Due to excessive height, I sat in the bulkhead aisle seat and swapped "exciting" Delta travel tales with Jones. Amazingly, today had been the first time in both Jones and Bad-Dew's glorious travel experience that their platinum elite wings had been clipped back to coach via a Delta degradation. Sharing the story via text with Delta Diamond Man, Joe K., I received this message in reply.
"You are now a downgraded, preferred customer. You need to ask what the next step is when you get downgraded from coach. Maybe there's a hole in the plane like coach on Southwest."
"Is either one of you Martin?" Asked the flight attendant as the plane prepared for take off. "I've got a first class seat open and he's next on the list."
"I'm Martin," I said.
"Ok," she replied, "you can move into 3A, Mr. Martin."
"I'm joking," I confessed. "I'm not Martin."
"What's your name?"
"Bad-Dew."
"Hmm," she said. "I don't see that name on my upgrade list. Are you sure you're even supposed to on this flight?"
Touche, Delta, touche.
"The next name on my list is Jones," she continued, not missing a beat. "Don't even try to tell me you're Jones."
"I'm Jones," the real Jones replied.
Jones garnered the upgrade and kept the voucher while Bad-Dew remained degraded. Another person in the rear of the plane -- Martin? -- ambled past the bulkhead and plopped into the remaining first-class seat. A Delta employee took Jones's vacated seat beside me; I pulled out the sketchpad as we prepared to finally leave Boston. Until, of course, the captain's voice interrupted the late departure.
"Ah, folks, this is the captain speaking. I'm sorry to inform you we're going to be delayed for a few more minutes. It seems that when ground personnel refueled the jet, they put too much fuel on the plane, about 1,000 gallons too much, and we're overweight. So we need to wait until they can come back around and take some of it off."
Twenty-five minutes later, minor fuel variance taken care of, the Captain's voice reappeared.
"Folks, you may be wondering why we're still sitting here. Well, I don't know how to tell you this, but when the ground crew took off the extra fuel, they removed too much. So now we're under fueled and need to wait here until they can return again and put some fuel back into the plane."

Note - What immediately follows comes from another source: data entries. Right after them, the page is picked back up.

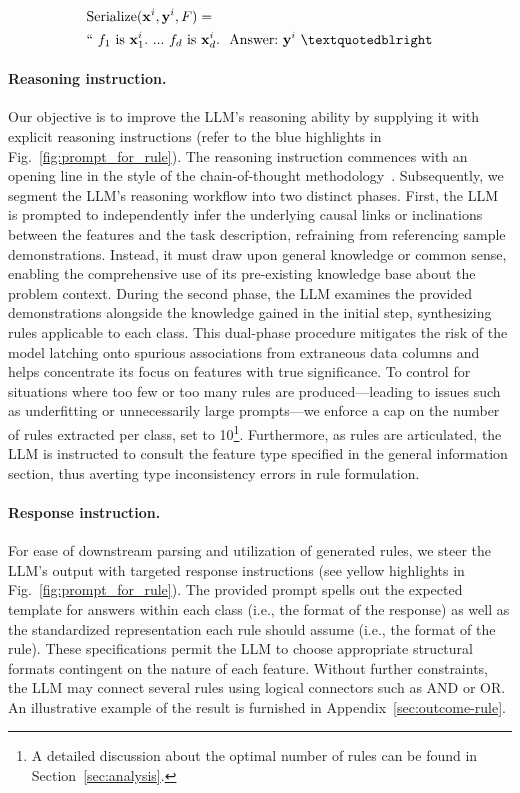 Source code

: \begin{align}
&\text{Serialize}(\mathbf{x}^i,\mathbf{y}^i, F) = \nonumber \\ 
&``\ f_1\ \text{is}\ \mathbf{x}^i_1.\ ... \ f_d\  \text{is}\  \mathbf{x}^i_d.\ \ \text{Answer:}\  \mathbf{y}^i\ ”
\end{align}

\vspace*{-0.12in}
\paragraph{Reasoning instruction.} Our objective is to improve the LLM's reasoning ability by supplying it with explicit reasoning instructions (refer to the blue highlights in Fig.~\ref{fig:prompt_for_rule}). The reasoning instruction commences with an opening line in the style of the chain-of-thought methodology~\cite{wei2022chain}. Subsequently, we segment the LLM's reasoning workflow into two distinct phases. First, the LLM is prompted to independently infer the underlying causal links or inclinations between the features and the task description, refraining from referencing sample demonstrations. Instead, it must draw upon general knowledge or common sense, enabling the comprehensive use of its pre-existing knowledge base about the problem context. During the second phase, the LLM examines the provided demonstrations alongside the knowledge gained in the initial step, synthesizing rules applicable to each class. This dual-phase procedure mitigates the risk of the model latching onto spurious associations from extraneous data columns and helps concentrate its focus on features with true significance. To control for situations where too few or too many rules are produced—leading to issues such as underfitting or unnecessarily large prompts—we enforce a cap on the number of rules extracted per class, set to 10\footnote{A detailed discussion about the optimal number of rules can be found in Section~\ref{sec:analysis}.}. Furthermore, as rules are articulated, the LLM is instructed to consult the feature type specified in the general information section, thus averting type inconsistency errors in rule formulation.

\vspace*{-0.12in}
\paragraph{Response instruction.} For ease of downstream parsing and utilization of generated rules, we steer the LLM’s output with targeted response instructions (see yellow highlights in Fig.~\ref{fig:prompt_for_rule}). The provided prompt spells out the expected template for answers within each class (i.e., the format of the response) as well as the standardized representation each rule should assume (i.e., the format of the rule). These specifications permit the LLM to choose appropriate structural formats contingent on the nature of each feature. Without further constraints, the LLM may connect several rules using logical connectors such as AND or OR. An illustrative example of the result is furnished in Appendix~\ref{sec:outcome-rule}.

Things like this might be funny if they didn't continue causing what passes for my life to degrade and disappear.
Disappearing time led to disappearing graphite; leaving more than two hours behind schedule enabled me to make significant sketch progress. Seeing my scrawling ways, the flight attendant who "refused" to upgrade Bad-Dew became a fan and brought the first-class attendant over to appraise the latest 30,000 foot hack job.
"I asked him to draw me. I think it's pretty close," she chuckled while striking a pose. "How about you?"
Landing in Detroit after 10:30 pm meant that Delta, once again, hit 100 percent for the week: four late departures and four late arrivals.